▼▼▼

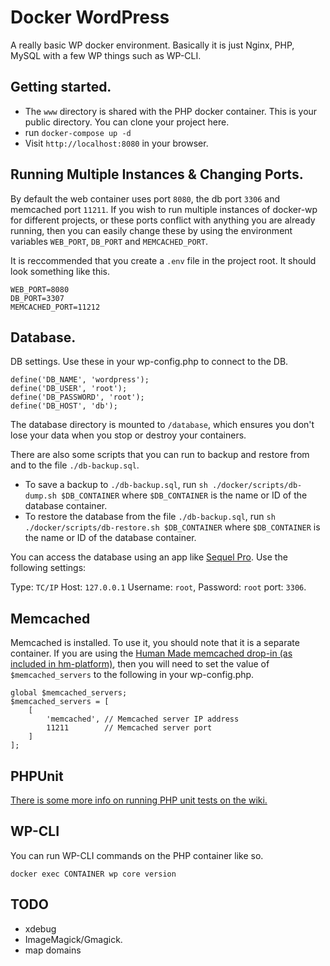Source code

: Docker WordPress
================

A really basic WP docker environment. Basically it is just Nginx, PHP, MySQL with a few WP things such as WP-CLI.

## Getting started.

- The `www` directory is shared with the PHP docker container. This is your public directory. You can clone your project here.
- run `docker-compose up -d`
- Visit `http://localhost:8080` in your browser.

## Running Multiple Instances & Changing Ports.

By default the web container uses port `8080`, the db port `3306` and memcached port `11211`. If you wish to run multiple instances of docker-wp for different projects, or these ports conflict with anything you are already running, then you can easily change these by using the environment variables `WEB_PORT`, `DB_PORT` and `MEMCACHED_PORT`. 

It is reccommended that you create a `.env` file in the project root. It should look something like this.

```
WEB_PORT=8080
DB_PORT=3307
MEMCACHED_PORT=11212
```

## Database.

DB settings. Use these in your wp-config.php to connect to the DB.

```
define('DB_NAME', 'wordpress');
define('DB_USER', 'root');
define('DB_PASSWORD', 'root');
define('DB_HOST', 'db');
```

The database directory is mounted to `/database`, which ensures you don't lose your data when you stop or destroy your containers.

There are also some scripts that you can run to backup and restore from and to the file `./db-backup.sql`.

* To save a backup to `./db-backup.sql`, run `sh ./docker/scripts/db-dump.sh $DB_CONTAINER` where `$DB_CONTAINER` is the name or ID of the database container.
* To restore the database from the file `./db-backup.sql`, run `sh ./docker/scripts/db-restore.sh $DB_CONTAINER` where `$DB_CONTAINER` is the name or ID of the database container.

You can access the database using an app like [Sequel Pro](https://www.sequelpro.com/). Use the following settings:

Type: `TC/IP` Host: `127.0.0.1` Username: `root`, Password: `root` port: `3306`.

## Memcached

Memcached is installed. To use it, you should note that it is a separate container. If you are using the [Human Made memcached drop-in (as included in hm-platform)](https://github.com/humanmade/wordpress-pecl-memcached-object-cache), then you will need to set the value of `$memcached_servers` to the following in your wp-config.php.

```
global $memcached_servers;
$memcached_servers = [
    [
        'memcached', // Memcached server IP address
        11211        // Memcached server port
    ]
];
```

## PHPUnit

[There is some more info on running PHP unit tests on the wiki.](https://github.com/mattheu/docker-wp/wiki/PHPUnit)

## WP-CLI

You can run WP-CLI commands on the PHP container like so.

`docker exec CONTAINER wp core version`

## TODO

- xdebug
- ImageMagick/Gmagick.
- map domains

▲▲▲
▼▼▼

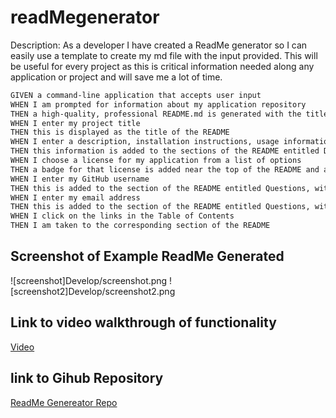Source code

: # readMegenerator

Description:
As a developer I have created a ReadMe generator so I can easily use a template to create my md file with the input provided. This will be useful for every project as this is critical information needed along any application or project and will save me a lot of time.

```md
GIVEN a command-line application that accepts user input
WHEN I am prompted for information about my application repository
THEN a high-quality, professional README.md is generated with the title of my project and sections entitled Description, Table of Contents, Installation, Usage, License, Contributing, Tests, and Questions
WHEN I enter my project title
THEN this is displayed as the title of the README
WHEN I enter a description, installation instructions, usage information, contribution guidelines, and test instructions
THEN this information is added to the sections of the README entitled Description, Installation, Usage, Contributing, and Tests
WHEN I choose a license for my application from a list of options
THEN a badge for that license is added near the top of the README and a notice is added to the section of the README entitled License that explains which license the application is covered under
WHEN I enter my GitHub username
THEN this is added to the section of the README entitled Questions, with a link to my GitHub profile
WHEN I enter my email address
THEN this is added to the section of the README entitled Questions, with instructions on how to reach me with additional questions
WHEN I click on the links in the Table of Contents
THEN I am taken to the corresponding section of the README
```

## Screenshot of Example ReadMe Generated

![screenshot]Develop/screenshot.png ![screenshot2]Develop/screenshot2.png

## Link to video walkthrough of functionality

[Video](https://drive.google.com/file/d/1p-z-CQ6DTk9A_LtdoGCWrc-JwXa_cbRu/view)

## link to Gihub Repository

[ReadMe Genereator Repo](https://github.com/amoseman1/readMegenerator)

▲▲▲
▼▼▼

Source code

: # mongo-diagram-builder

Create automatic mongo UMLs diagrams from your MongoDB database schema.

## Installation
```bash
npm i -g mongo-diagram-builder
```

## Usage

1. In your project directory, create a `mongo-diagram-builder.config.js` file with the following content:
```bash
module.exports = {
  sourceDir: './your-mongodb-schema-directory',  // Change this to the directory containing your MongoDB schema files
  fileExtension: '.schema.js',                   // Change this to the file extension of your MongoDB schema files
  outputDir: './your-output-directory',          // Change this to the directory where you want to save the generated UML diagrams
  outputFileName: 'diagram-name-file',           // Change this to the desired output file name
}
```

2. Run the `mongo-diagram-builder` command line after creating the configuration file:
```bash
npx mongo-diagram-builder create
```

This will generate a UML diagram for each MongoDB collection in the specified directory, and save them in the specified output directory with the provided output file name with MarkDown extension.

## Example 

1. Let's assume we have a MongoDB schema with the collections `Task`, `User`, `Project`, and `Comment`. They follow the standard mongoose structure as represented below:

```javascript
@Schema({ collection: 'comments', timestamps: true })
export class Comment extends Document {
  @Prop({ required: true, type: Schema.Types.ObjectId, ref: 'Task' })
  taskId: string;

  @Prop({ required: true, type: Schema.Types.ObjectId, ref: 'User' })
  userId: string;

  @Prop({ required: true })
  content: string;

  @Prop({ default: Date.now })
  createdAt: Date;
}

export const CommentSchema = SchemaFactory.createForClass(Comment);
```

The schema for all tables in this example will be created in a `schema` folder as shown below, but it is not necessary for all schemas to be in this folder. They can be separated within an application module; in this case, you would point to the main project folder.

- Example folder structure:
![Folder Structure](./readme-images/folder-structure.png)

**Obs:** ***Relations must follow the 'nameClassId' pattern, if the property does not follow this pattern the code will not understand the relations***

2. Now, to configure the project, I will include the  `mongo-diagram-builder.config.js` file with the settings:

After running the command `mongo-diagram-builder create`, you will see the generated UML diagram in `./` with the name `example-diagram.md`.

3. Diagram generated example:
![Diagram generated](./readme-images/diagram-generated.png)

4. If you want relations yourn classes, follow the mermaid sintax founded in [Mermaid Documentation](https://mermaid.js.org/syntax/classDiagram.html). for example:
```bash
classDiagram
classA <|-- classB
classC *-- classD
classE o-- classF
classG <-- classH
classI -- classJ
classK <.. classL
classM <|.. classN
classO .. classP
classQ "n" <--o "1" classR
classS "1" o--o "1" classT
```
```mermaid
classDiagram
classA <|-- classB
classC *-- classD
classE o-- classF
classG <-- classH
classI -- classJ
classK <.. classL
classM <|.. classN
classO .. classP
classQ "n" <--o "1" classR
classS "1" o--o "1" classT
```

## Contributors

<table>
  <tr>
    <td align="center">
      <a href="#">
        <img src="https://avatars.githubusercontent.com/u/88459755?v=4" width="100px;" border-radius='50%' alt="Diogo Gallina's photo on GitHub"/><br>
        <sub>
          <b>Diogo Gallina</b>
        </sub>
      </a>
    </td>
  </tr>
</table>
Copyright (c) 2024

▲▲▲

* **TASK STATEMENT**:
In the entries above, which lines hold the word "want"? Copy them out.

* **COMPLETED TASK**:
  outputDir: './your-output-directory',          // Change this to the directory where you want to save the generated UML diagrams
4. If you want relations yourn classes, follow the mermaid sintax founded in [Mermaid Documentation](https://mermaid.js.org/syntax/classDiagram.html). for example:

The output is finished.